(Source texts of formatted documents)
========================================

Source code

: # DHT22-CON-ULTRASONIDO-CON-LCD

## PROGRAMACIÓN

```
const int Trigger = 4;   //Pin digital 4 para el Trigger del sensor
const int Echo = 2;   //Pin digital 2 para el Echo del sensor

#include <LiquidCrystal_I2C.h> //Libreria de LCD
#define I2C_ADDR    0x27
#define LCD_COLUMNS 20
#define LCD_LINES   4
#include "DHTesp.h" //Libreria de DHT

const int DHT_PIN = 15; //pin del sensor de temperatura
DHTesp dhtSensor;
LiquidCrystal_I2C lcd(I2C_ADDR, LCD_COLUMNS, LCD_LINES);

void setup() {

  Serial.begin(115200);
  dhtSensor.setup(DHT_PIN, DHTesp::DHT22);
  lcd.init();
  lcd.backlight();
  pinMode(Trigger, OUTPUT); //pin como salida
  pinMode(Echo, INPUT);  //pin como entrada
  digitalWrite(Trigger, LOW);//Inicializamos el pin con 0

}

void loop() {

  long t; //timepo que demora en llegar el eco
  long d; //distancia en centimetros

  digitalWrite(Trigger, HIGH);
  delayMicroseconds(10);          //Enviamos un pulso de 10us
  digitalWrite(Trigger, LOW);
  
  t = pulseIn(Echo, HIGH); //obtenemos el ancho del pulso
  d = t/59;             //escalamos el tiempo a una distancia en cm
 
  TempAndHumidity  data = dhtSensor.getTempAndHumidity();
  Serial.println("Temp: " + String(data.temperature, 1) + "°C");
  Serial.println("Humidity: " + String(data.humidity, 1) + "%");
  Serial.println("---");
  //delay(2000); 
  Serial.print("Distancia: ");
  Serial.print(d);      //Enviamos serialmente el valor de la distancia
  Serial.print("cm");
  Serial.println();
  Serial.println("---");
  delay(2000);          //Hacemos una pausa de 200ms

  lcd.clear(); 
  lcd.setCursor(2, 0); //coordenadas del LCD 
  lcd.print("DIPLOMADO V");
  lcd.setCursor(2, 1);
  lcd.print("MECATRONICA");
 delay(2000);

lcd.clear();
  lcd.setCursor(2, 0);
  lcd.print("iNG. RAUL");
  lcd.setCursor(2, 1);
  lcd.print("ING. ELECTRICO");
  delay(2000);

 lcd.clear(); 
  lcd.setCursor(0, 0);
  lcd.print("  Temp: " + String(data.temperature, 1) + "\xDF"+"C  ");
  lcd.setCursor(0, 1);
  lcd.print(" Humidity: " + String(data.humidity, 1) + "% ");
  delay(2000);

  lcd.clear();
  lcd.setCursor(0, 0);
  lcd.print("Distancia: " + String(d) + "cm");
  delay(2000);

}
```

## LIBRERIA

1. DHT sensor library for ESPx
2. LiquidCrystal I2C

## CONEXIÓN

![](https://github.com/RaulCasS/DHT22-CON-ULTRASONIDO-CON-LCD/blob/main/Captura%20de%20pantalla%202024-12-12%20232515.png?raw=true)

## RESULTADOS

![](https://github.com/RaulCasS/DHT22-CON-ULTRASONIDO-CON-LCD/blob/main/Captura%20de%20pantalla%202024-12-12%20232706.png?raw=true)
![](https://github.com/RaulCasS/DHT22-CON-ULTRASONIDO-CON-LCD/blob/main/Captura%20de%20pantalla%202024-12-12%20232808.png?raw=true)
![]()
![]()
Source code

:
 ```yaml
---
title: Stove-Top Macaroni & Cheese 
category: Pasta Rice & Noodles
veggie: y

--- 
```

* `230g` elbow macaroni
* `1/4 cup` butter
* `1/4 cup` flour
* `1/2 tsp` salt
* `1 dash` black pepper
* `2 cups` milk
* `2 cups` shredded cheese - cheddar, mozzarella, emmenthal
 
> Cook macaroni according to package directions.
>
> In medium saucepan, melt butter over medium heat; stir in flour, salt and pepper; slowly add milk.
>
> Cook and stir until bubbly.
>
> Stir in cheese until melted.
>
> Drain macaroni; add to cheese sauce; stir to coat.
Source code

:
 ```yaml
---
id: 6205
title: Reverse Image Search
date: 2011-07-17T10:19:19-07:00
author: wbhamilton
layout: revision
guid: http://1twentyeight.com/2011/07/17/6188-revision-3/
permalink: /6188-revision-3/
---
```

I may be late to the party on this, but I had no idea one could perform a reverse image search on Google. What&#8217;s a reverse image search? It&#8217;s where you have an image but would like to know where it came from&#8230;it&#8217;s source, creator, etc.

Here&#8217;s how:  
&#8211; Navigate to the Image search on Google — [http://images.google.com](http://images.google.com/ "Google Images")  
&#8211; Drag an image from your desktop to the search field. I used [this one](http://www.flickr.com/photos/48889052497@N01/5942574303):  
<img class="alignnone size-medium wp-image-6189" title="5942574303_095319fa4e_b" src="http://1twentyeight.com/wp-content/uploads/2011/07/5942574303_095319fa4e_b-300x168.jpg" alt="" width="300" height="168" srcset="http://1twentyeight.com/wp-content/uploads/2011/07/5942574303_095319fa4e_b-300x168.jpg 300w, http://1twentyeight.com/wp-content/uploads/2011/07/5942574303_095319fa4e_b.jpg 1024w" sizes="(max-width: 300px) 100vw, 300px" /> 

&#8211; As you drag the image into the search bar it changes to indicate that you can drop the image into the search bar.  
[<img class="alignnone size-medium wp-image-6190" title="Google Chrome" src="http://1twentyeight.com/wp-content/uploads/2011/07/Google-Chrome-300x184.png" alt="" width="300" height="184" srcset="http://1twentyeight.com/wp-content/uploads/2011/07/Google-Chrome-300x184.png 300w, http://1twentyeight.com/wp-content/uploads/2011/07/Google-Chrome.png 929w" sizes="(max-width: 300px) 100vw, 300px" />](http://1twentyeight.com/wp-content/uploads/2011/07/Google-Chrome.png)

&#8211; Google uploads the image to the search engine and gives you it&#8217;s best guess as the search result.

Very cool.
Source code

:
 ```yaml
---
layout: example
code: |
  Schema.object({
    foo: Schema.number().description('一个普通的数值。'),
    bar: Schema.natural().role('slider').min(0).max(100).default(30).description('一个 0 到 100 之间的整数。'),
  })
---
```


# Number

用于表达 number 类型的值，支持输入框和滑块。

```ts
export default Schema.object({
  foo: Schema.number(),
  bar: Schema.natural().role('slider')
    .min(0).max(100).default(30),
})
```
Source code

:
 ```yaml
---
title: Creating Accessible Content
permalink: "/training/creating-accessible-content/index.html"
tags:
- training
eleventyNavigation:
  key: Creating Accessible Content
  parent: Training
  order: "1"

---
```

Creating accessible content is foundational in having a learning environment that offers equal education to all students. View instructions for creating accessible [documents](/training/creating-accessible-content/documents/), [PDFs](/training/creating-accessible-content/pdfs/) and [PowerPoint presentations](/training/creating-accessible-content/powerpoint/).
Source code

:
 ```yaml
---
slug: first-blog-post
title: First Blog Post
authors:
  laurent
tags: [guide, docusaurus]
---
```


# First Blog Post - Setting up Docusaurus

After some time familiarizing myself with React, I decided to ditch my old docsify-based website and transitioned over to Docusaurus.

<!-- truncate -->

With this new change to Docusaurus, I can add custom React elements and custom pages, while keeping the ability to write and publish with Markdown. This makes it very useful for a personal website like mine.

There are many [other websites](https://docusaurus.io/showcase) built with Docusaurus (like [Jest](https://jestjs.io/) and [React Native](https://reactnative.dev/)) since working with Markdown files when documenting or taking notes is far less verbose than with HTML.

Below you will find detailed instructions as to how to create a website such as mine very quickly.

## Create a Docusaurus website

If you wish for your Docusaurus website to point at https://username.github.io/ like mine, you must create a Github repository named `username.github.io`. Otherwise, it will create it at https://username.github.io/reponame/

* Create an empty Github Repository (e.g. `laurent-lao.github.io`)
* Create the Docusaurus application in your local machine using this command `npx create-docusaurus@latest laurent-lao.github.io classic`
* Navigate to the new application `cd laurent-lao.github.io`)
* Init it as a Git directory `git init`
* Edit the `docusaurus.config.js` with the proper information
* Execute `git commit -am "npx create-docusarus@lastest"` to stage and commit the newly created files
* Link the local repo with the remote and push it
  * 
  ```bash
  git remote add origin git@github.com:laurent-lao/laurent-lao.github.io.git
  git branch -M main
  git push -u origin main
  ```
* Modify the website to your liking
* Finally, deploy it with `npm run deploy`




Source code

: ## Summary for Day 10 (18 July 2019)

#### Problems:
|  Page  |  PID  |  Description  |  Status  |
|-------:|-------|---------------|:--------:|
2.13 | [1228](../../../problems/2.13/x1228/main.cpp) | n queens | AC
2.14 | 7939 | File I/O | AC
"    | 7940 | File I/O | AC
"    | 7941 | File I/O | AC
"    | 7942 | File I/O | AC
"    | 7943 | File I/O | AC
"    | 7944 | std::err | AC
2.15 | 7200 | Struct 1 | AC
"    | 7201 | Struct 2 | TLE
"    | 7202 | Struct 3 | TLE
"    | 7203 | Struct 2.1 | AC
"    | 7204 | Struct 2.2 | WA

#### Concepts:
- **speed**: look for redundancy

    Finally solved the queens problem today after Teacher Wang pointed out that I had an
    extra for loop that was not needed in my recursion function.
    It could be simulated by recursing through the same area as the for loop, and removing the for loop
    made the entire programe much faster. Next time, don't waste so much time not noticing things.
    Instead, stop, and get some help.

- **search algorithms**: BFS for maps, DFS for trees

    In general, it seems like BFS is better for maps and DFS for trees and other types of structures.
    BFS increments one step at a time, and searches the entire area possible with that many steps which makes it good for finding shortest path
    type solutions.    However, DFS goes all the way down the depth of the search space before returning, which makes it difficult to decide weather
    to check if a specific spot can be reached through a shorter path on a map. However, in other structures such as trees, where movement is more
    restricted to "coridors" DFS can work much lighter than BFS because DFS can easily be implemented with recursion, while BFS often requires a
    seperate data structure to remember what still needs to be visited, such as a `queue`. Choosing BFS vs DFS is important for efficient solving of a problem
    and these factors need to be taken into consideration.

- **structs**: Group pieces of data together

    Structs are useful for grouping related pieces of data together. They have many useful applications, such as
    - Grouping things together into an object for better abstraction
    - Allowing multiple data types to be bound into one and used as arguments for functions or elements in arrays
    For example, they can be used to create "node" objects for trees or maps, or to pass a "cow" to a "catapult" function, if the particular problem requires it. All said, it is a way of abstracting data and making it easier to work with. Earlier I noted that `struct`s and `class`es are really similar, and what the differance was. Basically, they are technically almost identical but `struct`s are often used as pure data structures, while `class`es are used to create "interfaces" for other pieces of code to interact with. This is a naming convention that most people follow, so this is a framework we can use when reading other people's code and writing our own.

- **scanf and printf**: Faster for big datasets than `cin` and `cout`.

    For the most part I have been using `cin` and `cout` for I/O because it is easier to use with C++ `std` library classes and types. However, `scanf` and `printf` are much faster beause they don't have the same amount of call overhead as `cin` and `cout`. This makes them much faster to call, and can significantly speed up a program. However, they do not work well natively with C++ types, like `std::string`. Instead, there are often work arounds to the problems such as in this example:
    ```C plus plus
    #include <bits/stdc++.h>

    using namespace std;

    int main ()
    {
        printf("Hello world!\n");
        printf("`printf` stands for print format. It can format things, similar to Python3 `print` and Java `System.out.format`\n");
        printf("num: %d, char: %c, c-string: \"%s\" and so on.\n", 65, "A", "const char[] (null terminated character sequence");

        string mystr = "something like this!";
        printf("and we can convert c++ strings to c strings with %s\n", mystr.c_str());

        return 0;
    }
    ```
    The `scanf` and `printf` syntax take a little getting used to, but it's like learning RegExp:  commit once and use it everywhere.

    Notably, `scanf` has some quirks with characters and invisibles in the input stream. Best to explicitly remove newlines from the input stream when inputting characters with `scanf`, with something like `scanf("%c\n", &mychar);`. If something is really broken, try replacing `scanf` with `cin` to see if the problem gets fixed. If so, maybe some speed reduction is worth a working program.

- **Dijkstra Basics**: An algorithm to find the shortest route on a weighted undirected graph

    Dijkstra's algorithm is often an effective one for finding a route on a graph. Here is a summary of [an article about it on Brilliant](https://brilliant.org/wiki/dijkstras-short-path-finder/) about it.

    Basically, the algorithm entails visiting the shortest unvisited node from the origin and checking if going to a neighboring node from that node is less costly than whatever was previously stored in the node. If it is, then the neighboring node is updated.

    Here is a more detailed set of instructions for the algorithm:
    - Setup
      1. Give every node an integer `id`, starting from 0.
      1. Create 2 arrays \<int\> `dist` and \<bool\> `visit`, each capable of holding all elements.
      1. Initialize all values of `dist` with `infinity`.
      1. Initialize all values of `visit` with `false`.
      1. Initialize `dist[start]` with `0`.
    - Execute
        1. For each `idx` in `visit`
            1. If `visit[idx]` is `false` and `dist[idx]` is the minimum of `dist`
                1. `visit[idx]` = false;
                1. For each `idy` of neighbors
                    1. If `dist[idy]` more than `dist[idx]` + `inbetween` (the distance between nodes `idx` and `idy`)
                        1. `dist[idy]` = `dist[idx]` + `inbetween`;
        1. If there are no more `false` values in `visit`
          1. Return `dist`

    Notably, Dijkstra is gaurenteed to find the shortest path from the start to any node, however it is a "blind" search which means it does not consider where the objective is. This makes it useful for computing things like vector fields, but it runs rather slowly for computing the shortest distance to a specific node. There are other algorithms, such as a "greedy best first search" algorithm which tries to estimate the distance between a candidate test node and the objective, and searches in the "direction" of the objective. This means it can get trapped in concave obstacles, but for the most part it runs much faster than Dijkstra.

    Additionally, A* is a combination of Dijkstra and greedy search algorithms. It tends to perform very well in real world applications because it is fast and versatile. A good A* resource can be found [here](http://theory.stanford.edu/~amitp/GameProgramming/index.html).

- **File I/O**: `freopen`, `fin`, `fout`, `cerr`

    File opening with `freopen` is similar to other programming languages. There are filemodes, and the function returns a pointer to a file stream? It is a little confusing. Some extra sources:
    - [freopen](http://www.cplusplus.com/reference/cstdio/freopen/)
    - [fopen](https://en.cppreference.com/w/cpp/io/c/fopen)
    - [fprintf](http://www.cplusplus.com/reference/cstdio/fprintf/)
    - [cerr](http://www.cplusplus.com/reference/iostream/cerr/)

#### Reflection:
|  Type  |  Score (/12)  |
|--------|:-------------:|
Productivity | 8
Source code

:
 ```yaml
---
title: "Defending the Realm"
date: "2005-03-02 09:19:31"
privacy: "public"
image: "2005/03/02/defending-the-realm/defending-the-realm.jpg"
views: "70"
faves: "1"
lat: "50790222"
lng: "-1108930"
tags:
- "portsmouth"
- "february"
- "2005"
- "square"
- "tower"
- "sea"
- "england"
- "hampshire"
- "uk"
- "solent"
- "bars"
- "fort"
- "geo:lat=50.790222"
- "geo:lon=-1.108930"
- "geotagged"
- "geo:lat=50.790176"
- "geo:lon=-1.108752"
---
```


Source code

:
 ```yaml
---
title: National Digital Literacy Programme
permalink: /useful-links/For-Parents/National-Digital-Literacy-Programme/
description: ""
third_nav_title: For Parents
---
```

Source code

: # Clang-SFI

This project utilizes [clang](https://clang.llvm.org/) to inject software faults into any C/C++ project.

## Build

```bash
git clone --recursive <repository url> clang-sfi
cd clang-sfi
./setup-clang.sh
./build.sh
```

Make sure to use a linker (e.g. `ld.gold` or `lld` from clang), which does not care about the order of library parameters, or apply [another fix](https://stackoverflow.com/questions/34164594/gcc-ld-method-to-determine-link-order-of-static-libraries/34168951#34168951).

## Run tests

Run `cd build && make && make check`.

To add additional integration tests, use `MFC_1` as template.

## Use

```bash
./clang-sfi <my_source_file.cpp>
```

========================================

## Assigned task
Return, from the data, each line where the string "define" occurs.

## Finished exercise
#define I2C_ADDR    0x27
#define LCD_COLUMNS 20
#define LCD_LINES   4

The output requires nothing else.